Problem statement: Output exactly, please, the lines of the records below from the one containing "五　對國家有其他特殊貢獻，經有關單位舉證屬實者。" through the final line.

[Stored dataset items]
- - -

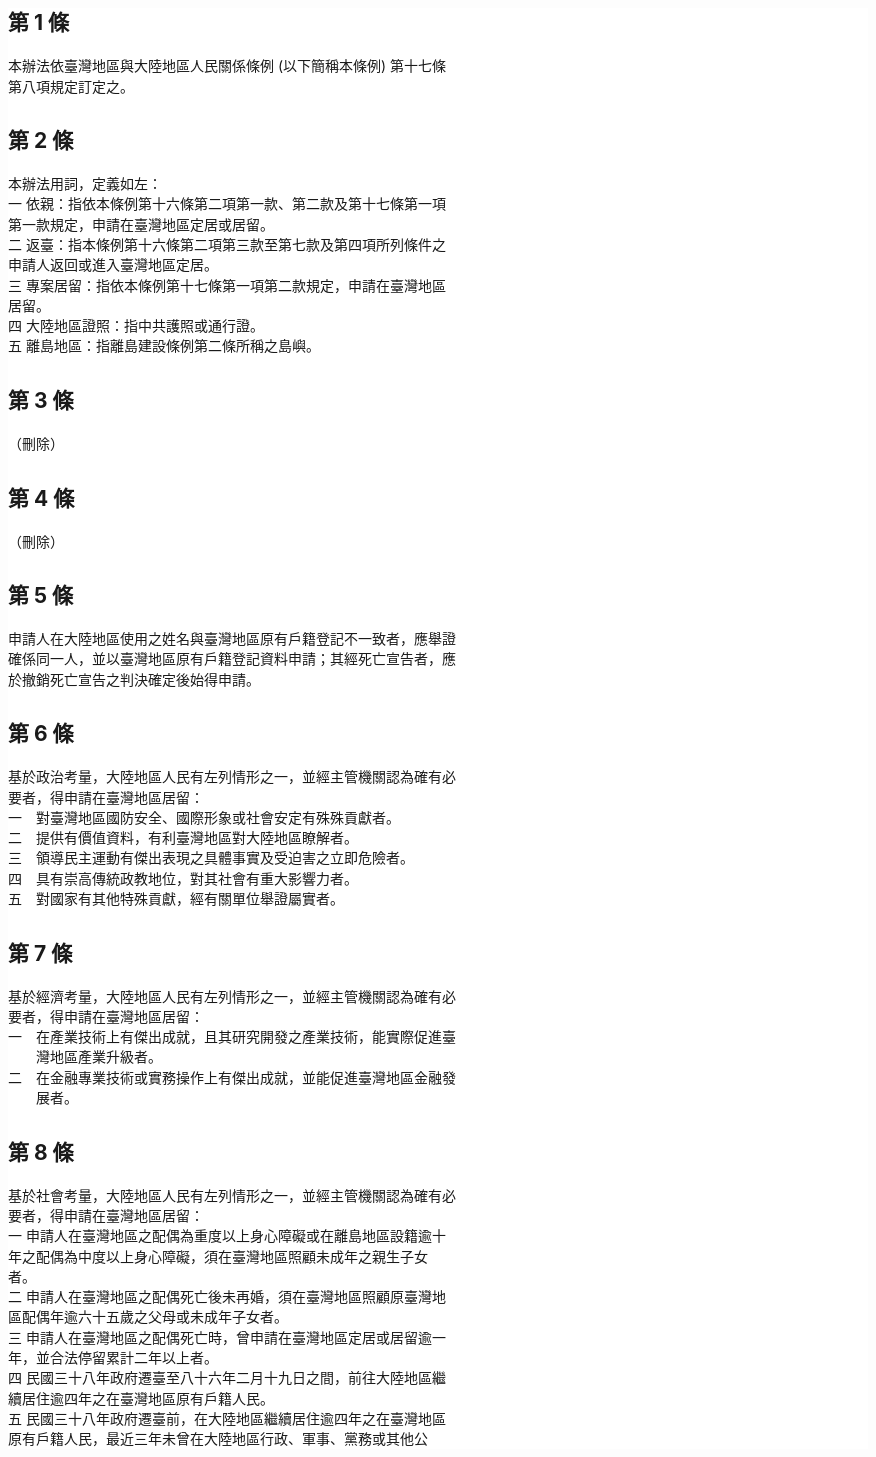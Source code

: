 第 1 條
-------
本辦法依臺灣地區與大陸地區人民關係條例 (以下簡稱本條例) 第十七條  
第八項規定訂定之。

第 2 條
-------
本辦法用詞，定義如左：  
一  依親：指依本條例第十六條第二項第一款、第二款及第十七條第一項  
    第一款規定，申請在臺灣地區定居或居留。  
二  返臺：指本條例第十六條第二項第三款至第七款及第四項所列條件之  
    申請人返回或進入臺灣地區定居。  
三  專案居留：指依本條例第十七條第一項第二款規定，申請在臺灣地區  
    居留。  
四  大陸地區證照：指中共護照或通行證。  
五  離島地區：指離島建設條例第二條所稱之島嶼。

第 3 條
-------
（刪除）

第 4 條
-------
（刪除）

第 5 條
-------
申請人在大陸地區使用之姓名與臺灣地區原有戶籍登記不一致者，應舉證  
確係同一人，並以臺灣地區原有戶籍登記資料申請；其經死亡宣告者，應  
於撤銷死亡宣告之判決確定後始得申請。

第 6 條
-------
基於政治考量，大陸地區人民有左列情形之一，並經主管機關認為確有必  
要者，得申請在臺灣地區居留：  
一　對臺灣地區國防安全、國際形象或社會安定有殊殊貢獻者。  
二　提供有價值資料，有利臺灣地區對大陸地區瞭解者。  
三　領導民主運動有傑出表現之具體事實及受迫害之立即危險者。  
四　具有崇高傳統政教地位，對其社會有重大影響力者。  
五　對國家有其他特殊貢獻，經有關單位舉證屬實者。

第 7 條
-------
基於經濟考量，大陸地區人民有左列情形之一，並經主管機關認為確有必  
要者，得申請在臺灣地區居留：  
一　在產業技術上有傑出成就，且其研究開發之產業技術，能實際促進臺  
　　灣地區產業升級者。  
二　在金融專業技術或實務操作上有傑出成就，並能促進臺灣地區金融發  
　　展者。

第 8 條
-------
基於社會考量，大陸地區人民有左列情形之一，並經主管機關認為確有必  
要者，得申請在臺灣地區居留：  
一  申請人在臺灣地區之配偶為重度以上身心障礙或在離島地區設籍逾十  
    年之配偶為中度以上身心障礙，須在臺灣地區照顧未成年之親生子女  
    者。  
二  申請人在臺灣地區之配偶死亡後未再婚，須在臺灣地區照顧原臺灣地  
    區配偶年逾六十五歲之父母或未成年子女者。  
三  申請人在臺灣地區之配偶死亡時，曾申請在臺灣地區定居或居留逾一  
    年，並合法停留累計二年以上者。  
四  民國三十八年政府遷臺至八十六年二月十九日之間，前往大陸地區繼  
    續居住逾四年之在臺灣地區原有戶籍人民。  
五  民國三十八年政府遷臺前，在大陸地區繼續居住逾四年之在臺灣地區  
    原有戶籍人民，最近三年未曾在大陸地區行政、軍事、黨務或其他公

- - -

Answer below:
五　對國家有其他特殊貢獻，經有關單位舉證屬實者。

第 7 條
-------
基於經濟考量，大陸地區人民有左列情形之一，並經主管機關認為確有必  
要者，得申請在臺灣地區居留：  
一　在產業技術上有傑出成就，且其研究開發之產業技術，能實際促進臺  
　　灣地區產業升級者。  
二　在金融專業技術或實務操作上有傑出成就，並能促進臺灣地區金融發  
　　展者。

第 8 條
-------
基於社會考量，大陸地區人民有左列情形之一，並經主管機關認為確有必  
要者，得申請在臺灣地區居留：  
一  申請人在臺灣地區之配偶為重度以上身心障礙或在離島地區設籍逾十  
    年之配偶為中度以上身心障礙，須在臺灣地區照顧未成年之親生子女  
    者。  
二  申請人在臺灣地區之配偶死亡後未再婚，須在臺灣地區照顧原臺灣地  
    區配偶年逾六十五歲之父母或未成年子女者。  
三  申請人在臺灣地區之配偶死亡時，曾申請在臺灣地區定居或居留逾一  
    年，並合法停留累計二年以上者。  
四  民國三十八年政府遷臺至八十六年二月十九日之間，前往大陸地區繼  
    續居住逾四年之在臺灣地區原有戶籍人民。  
五  民國三十八年政府遷臺前，在大陸地區繼續居住逾四年之在臺灣地區  
    原有戶籍人民，最近三年未曾在大陸地區行政、軍事、黨務或其他公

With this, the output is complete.